Eerlijk is eerlijk. Ik werd ook getriggerd. Door een verhaal van een sportieve moeder, die haar 5-jarige zoon op een sport wilde doen. Ze melde haar kroost aan bij drie sportverenigingen en schreef het teleurgesteld van haar af. “Mijn zoon is 5 jaar en dat leek me een mooie leeftijd om eens bij een vereniging te gaan sporten. Na op het schoolplein eens rondgevraagd te hebben, viel het me op dat de meeste ouders geen idee hebben van het sportaanbod in onze wijk.”

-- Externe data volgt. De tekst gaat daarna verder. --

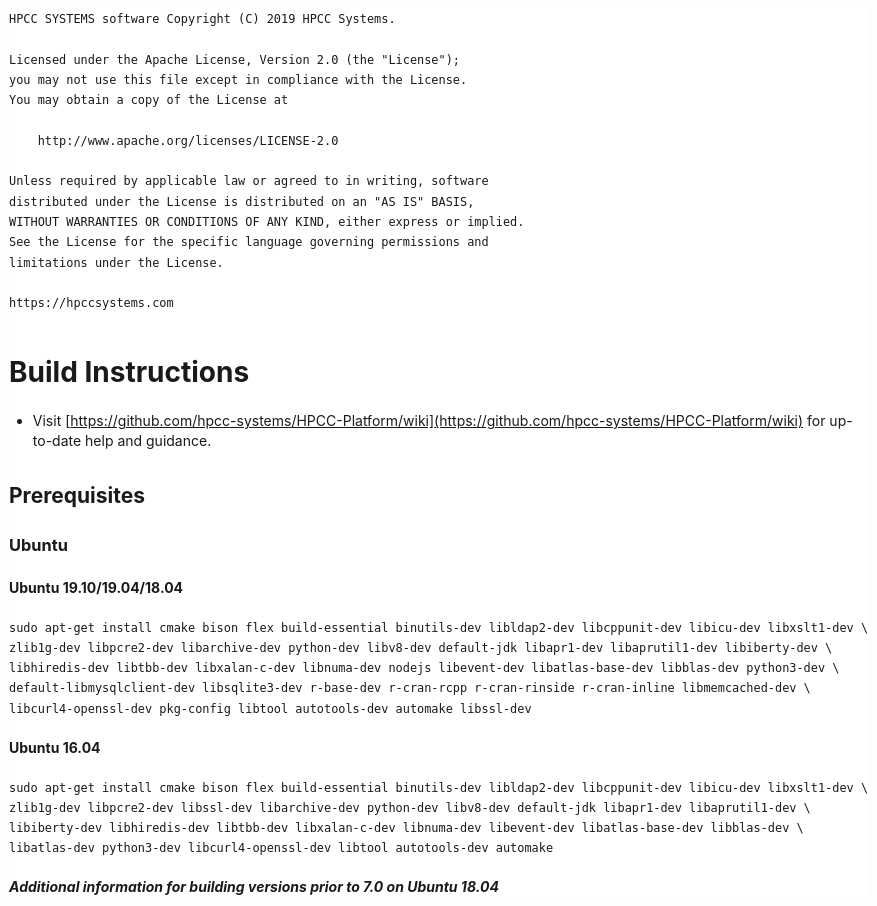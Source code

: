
 ```
HPCC SYSTEMS software Copyright (C) 2019 HPCC Systems.

Licensed under the Apache License, Version 2.0 (the "License");
you may not use this file except in compliance with the License.
You may obtain a copy of the License at

    http://www.apache.org/licenses/LICENSE-2.0

Unless required by applicable law or agreed to in writing, software
distributed under the License is distributed on an "AS IS" BASIS,
WITHOUT WARRANTIES OR CONDITIONS OF ANY KIND, either express or implied.
See the License for the specific language governing permissions and
limitations under the License.

https://hpccsystems.com
```

# Build Instructions

* Visit [https://github.com/hpcc-systems/HPCC-Platform/wiki](https://github.com/hpcc-systems/HPCC-Platform/wiki) for up-to-date help and guidance.

## Prerequisites

### Ubuntu
#### Ubuntu 19.10/19.04/18.04

    sudo apt-get install cmake bison flex build-essential binutils-dev libldap2-dev libcppunit-dev libicu-dev libxslt1-dev \
    zlib1g-dev libpcre2-dev libarchive-dev python-dev libv8-dev default-jdk libapr1-dev libaprutil1-dev libiberty-dev \
    libhiredis-dev libtbb-dev libxalan-c-dev libnuma-dev nodejs libevent-dev libatlas-base-dev libblas-dev python3-dev \
    default-libmysqlclient-dev libsqlite3-dev r-base-dev r-cran-rcpp r-cran-rinside r-cran-inline libmemcached-dev \
    libcurl4-openssl-dev pkg-config libtool autotools-dev automake libssl-dev

#### Ubuntu 16.04

    sudo apt-get install cmake bison flex build-essential binutils-dev libldap2-dev libcppunit-dev libicu-dev libxslt1-dev \
    zlib1g-dev libpcre2-dev libssl-dev libarchive-dev python-dev libv8-dev default-jdk libapr1-dev libaprutil1-dev \
    libiberty-dev libhiredis-dev libtbb-dev libxalan-c-dev libnuma-dev libevent-dev libatlas-base-dev libblas-dev \
    libatlas-dev python3-dev libcurl4-openssl-dev libtool autotools-dev automake

##### Additional information for building versions prior to 7.0 on Ubuntu 18.04 #####
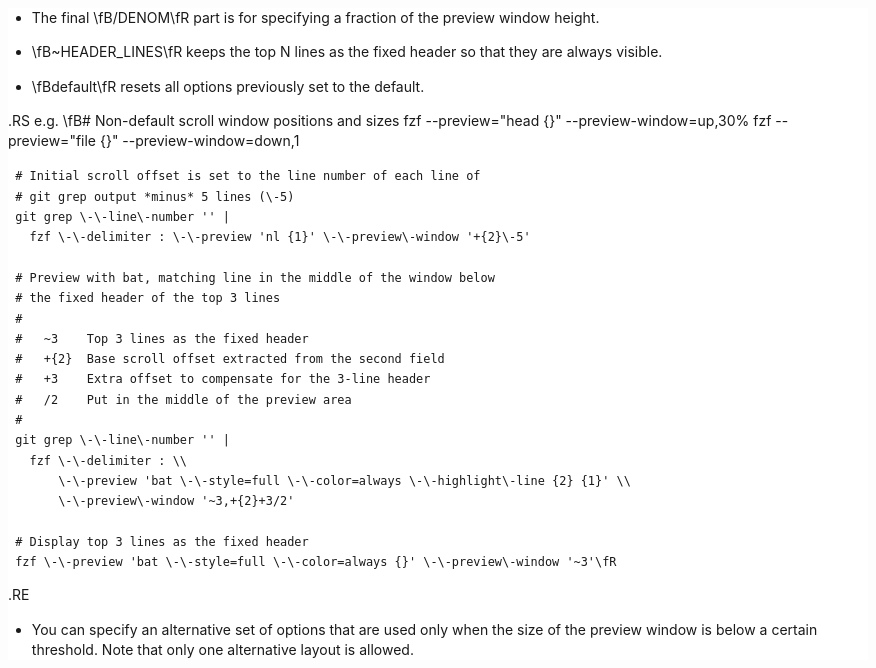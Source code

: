   - The final \fB/DENOM\fR part is for specifying a fraction of the preview window height.

* \fB~HEADER_LINES\fR keeps the top N lines as the fixed header so that they
are always visible.

* \fBdefault\fR resets all options previously set to the default.

.RS
e.g.
     \fB# Non-default scroll window positions and sizes
     fzf \-\-preview="head {}" \-\-preview\-window=up,30%
     fzf \-\-preview="file {}" \-\-preview\-window=down,1

     # Initial scroll offset is set to the line number of each line of
     # git grep output *minus* 5 lines (\-5)
     git grep \-\-line\-number '' |
       fzf \-\-delimiter : \-\-preview 'nl {1}' \-\-preview\-window '+{2}\-5'

     # Preview with bat, matching line in the middle of the window below
     # the fixed header of the top 3 lines
     #
     #   ~3    Top 3 lines as the fixed header
     #   +{2}  Base scroll offset extracted from the second field
     #   +3    Extra offset to compensate for the 3-line header
     #   /2    Put in the middle of the preview area
     #
     git grep \-\-line\-number '' |
       fzf \-\-delimiter : \\
           \-\-preview 'bat \-\-style=full \-\-color=always \-\-highlight\-line {2} {1}' \\
           \-\-preview\-window '~3,+{2}+3/2'

     # Display top 3 lines as the fixed header
     fzf \-\-preview 'bat \-\-style=full \-\-color=always {}' \-\-preview\-window '~3'\fR
.RE

* You can specify an alternative set of options that are used only when the size
  of the preview window is below a certain threshold. Note that only one
  alternative layout is allowed.
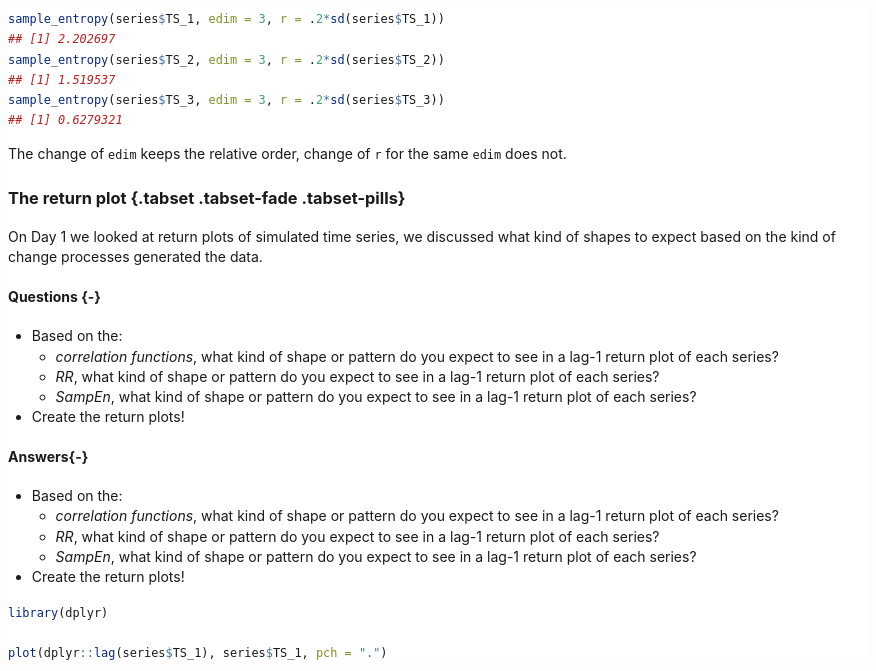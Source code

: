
 ```r
sample_entropy(series$TS_1, edim = 3, r = .2*sd(series$TS_1))
## [1] 2.202697
sample_entropy(series$TS_2, edim = 3, r = .2*sd(series$TS_2))
## [1] 1.519537
sample_entropy(series$TS_3, edim = 3, r = .2*sd(series$TS_3))
## [1] 0.6279321
```

The change of `edim` keeps the relative order, change of `r` for the same `edim` does not.



### The return plot {.tabset .tabset-fade .tabset-pills}

On Day 1 we looked at return plots of simulated time series, we discussed what kind of shapes to expect based on the kind of change processes generated the data.


#### Questions {-}

* Based on the:
  + *correlation functions*, what kind of shape or pattern do you expect to see in a lag-1 return plot of each series?
  + *RR*, what kind of shape or pattern do you expect to see in a lag-1 return plot of each series?
  + *SampEn*, what kind of shape or pattern do you expect to see in a lag-1 return plot of each series?
* Create the return plots!



#### Answers{-}

* Based on the:
  + *correlation functions*, what kind of shape or pattern do you expect to see in a lag-1 return plot of each series?
  + *RR*, what kind of shape or pattern do you expect to see in a lag-1 return plot of each series?
  + *SampEn*, what kind of shape or pattern do you expect to see in a lag-1 return plot of each series?
* Create the return plots!


```r
library(dplyr)

plot(dplyr::lag(series$TS_1), series$TS_1, pch = ".")
```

“Zonder alle beslommeringen hier gedetailleerd uit de doeken te doen, moet je denken aan: maandenlang geen enkele reactie, websiteformulieren die niet werken, talloze pogingen om contact te krijgen en telefoonnummers te achterhalen. Het belangrijkste: bij geen enkele vereniging heb ik het warme gevoel gekregen waar het bij binding allemaal om draait.”
Tja, al lezend krijg ik meteen mixed feelings. Een gevoel van herkenbaarheid, maar zeker ook van afkeuring. Ik maak het zelf ook mee. Bij een voetbalclub, waar de oude garde zich ongemerkt bemoeit met van alles, nog wat en alles wat daartussen zit. Alleen maar bedoeld om invloed uit te oefenen, te vertragen en vooral het nieuwe, andere en misschien wel het bedreigende buiten de sportcomplexdeuren te houden.
Onder het mom, wat maakt het uit en we doen het al jaren zo en wij bepalen. Terwijl ondertussen de jeugd diezelfde deur uitholt en er op zaterdag soms helemaal niets te doen is op datzelfde complex.
Alarmbel
Ik blijf erbij. Zeker nu. Onrustbare verhalen in de media. De jeugd sport niet meer, al dan niet voor, tijdens of na de coronatijd. Iedereen holt naar de alarmbel. Het geluid om meer geld, betere voorzieningen en we zijn ook maar vrijwilligers hè, klinkt dan altijd. Lekker makkelijk. Kun je het zelf niet, zoek dan hulp. Stap eens over je verenigingsmuur, kijk om je heen en laat je in met nieuwe ideeën, verfrissende invalshoeken en andere mensen. Een mooie gedachte nu de nacht langzamerhand valt over het huidige seizoen, om zo in de nieuwe jaargang beter voor de dag te komen.